Now would be a lot easier to deal with if it was not, just like Aziz Ansari, a human swastika pizza. Last year, Ansari was accused of sexual misconduct by a woman who had an appointment with her, causing a violent but somewhat confusing reaction against the comedian. This was one of the most ambiguous moments of # MeToo. The accusations of this woman, published anonymously on a now-defunct website, sounded like some kind of dubious gardening for some and predation for others. It's impossible to talk about Now not to mention the scandal, and indeed, Ansari makes his brush with the culture of indignation the backbone of the decor, providing scaffolding for all its most important moments, the good and the bad.

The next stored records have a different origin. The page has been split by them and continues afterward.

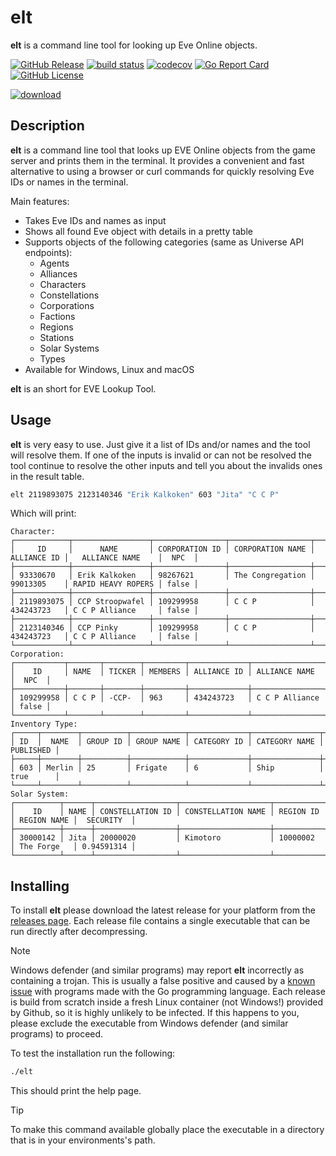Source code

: # elt

**elt** is a command line tool for looking up Eve Online objects.

[![GitHub Release](https://img.shields.io/github/v/release/ErikKalkoken/elt)](https://github.com/ErikKalkoken/elt/elt)
[![build status](https://github.com/ErikKalkoken/elt/actions/workflows/go.yml/badge.svg)](https://github.com/ErikKalkoken/elt/actions/workflows/go.yml)
[![codecov](https://codecov.io/gh/ErikKalkoken/elt/graph/badge.svg?token=vEFFr2HDZ9)](https://codecov.io/gh/ErikKalkoken/elt)
[![Go Report Card](https://goreportcard.com/badge/github.com/ErikKalkoken/elt)](https://goreportcard.com/report/github.com/ErikKalkoken/elt)
[![GitHub License](https://img.shields.io/github/license/ErikKalkoken/elt)](https://github.com/ErikKalkoken/elt?tab=MIT-1-ov-file#readme)

[![download](https://github.com/user-attachments/assets/c8de336f-8c42-4501-86bb-dbc9c66db1f0)](https://github.com/ErikKalkoken/elt/releases/latest)

## Description

**elt** is a command line tool that looks up EVE Online objects from the game server and prints them in the terminal. It provides a convenient and fast alternative to using a browser or curl commands for quickly resolving Eve IDs or names in the terminal.

Main features:

- Takes Eve IDs and names as input
- Shows all found Eve object with details in a pretty table
- Supports objects of the following categories (same as Universe API endpoints):
  - Agents
  - Alliances
  - Characters
  - Constellations
  - Corporations
  - Factions
  - Regions
  - Stations
  - Solar Systems
  - Types
- Available for Windows, Linux and macOS

**elt** is an short for EVE Lookup Tool.

## Usage

**elt** is very easy to use. Just give it a list of IDs and/or names and the tool will resolve them. If one of the inputs is invalid or can not be resolved the tool continue to resolve the other inputs and tell you about the invalids ones in the result table.

```sh
elt 2119893075 2123140346 "Erik Kalkoken" 603 "Jita" "C C P"
```

Which will print:

```plain
Character:
┌────────────┬─────────────────┬────────────────┬──────────────────┬─────────────┬────────────────────┬───────┐
│     ID     │      NAME       │ CORPORATION ID │ CORPORATION NAME │ ALLIANCE ID │   ALLIANCE NAME    │  NPC  │
├────────────┼─────────────────┼────────────────┼──────────────────┼─────────────┼────────────────────┼───────┤
│ 93330670   │ Erik Kalkoken   │ 98267621       │ The Congregation │ 99013305    │ RAPID HEAVY ROPERS │ false │
├────────────┼─────────────────┼────────────────┼──────────────────┼─────────────┼────────────────────┼───────┤
│ 2119893075 │ CCP Stroopwafel │ 109299958      │ C C P            │ 434243723   │ C C P Alliance     │ false │
├────────────┼─────────────────┼────────────────┼──────────────────┼─────────────┼────────────────────┼───────┤
│ 2123140346 │ CCP Pinky       │ 109299958      │ C C P            │ 434243723   │ C C P Alliance     │ false │
└────────────┴─────────────────┴────────────────┴──────────────────┴─────────────┴────────────────────┴───────┘
Corporation:
┌───────────┬───────┬────────┬─────────┬─────────────┬────────────────┬───────┐
│    ID     │ NAME  │ TICKER │ MEMBERS │ ALLIANCE ID │ ALLIANCE NAME  │  NPC  │
├───────────┼───────┼────────┼─────────┼─────────────┼────────────────┼───────┤
│ 109299958 │ C C P │ -CCP-  │ 963     │ 434243723   │ C C P Alliance │ false │
└───────────┴───────┴────────┴─────────┴─────────────┴────────────────┴───────┘
Inventory Type:
┌─────┬────────┬──────────┬────────────┬─────────────┬───────────────┬───────────┐
│ ID  │  NAME  │ GROUP ID │ GROUP NAME │ CATEGORY ID │ CATEGORY NAME │ PUBLISHED │
├─────┼────────┼──────────┼────────────┼─────────────┼───────────────┼───────────┤
│ 603 │ Merlin │ 25       │ Frigate    │ 6           │ Ship          │ true      │
└─────┴────────┴──────────┴────────────┴─────────────┴───────────────┴───────────┘
Solar System:
┌──────────┬──────┬──────────────────┬────────────────────┬───────────┬─────────────┬────────────┐
│    ID    │ NAME │ CONSTELLATION ID │ CONSTELLATION NAME │ REGION ID │ REGION NAME │  SECURITY  │
├──────────┼──────┼──────────────────┼────────────────────┼───────────┼─────────────┼────────────┤
│ 30000142 │ Jita │ 20000020         │ Kimotoro           │ 10000002  │ The Forge   │ 0.94591314 │
└──────────┴──────┴──────────────────┴────────────────────┴───────────┴─────────────┴────────────┘
```

## Installing

To install **elt** please download the latest release for your platform from the [releases page](https://github.com/ErikKalkoken/elt/releases). Each release file contains a single executable that can be run directly after decompressing.

> [!NOTE]
> Windows defender (and similar programs) may report **elt** incorrectly as containing a trojan. This is usually a false positive and caused by a [known issue](https://github.com/microsoft/go/issues/1255) with programs made with the Go programming language. Each release is build from scratch inside a fresh Linux container (not Windows!) provided by Github, so it is highly unlikely to be infected. If this happens to you, please exclude the executable from Windows defender (and similar programs) to proceed.

To test the installation run the following:

```sh
./elt
```

This should print the help page.

> [!TIP]
> To make this command available globally place the executable in a directory that is in your environments's path.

It starts badly. Ansari opens the show with an anecdote about being confused with comedian Hasan Minhaj, who culminates in the fact that he jokes that the scandal of sexual misconduct had in fact been too that of Minhaj. Then the camera takes all his face and his voice goes from Spongebob squealing to a serious register with more fries than a dinner hosted by Paula Dean. He whispers how badly he feels and tells the story of a fan saying that Ansari's situation had made them rethink every date they had before. He hopes that means he helps people. Applause. It's a better attempt at #MeToo's redemption arc than Louis CK, who, like his genitals, tends to appear without public consent and without excuses. It's better than Charlie Rose's speech for a TV show where he interviews other men accused of sexual misconduct. Boy is this low bar.

Emma Gray Ellis covers the same, trolls and other elements of the Internet culture for WIRED.

The best elements concern performative awakening, which Ansari was both a beneficiary and a victim. He discusses the anxieties, the seriousness and the arrogance of the big, progressive white contest for Instagram that other white progressives love so much, that even I, alone in my office and still handing over this joke to Hasan Minaj I laughed loudly. His sending of people who browse old tweets, movies and TV series looking for inevitable signs of moral impurity is just as keen. Ansari understands public opinion that his career will live and die inside – his luck, his spirit, his selfish cruelty.

He does not understand the social movements that give meaning to this maelstrom, not with regard to their own scandal. He remains long on the legacy of R. Kelly and Michael Jackson. Above all, he speaks of the public's luck that the proof of their allegiance to these fallen characters has no public value. (Ansari talked about Kelly on all of his specials.) He talks about the public interest in documentaries about the alleged victims of Kelly and Jackson as if this interest was frightening. He talks about the annoyance of wanting to play Michael Jackson at weddings but fearing to be judged. It does not mention #MeToo.

It is impossible to ignore the fact that he speaks for himself, how unfair it is that his past and his private life are subject to public scrutiny, and that it is terrible for people to intervene. without knowing the facts. But the impression that he gives is less a clever implication and more an unthinking escape. When Ansari reminds us of her old jokes by R. Kelly, it is not a question of thinking about Kelly's scandal or the question of art versus artist. It is to wonder if these jokes have aged badly. That his comedy and him seem worse. For Ansari, the stakes of the scandal are always and only personal – an argument that raises so effectively when embarrassing the audience in a bit of the swastika. Having the opportunity to apply these lessons to himself, he slips through his fingers like a piece of pepperoni.

At the end of the set, after a few distractions about his girlfriend, the gender disparities in birth control, and the terrible ways we treat our parents, Ansari returns to his scandal and his soft, low voice. He says that he is now grateful to the public and that when his career was at its lowest, he felt like he was dying. He invites the viewer to see him reborn. We do not know who benefits most from this rebirth: Ansari or his audience.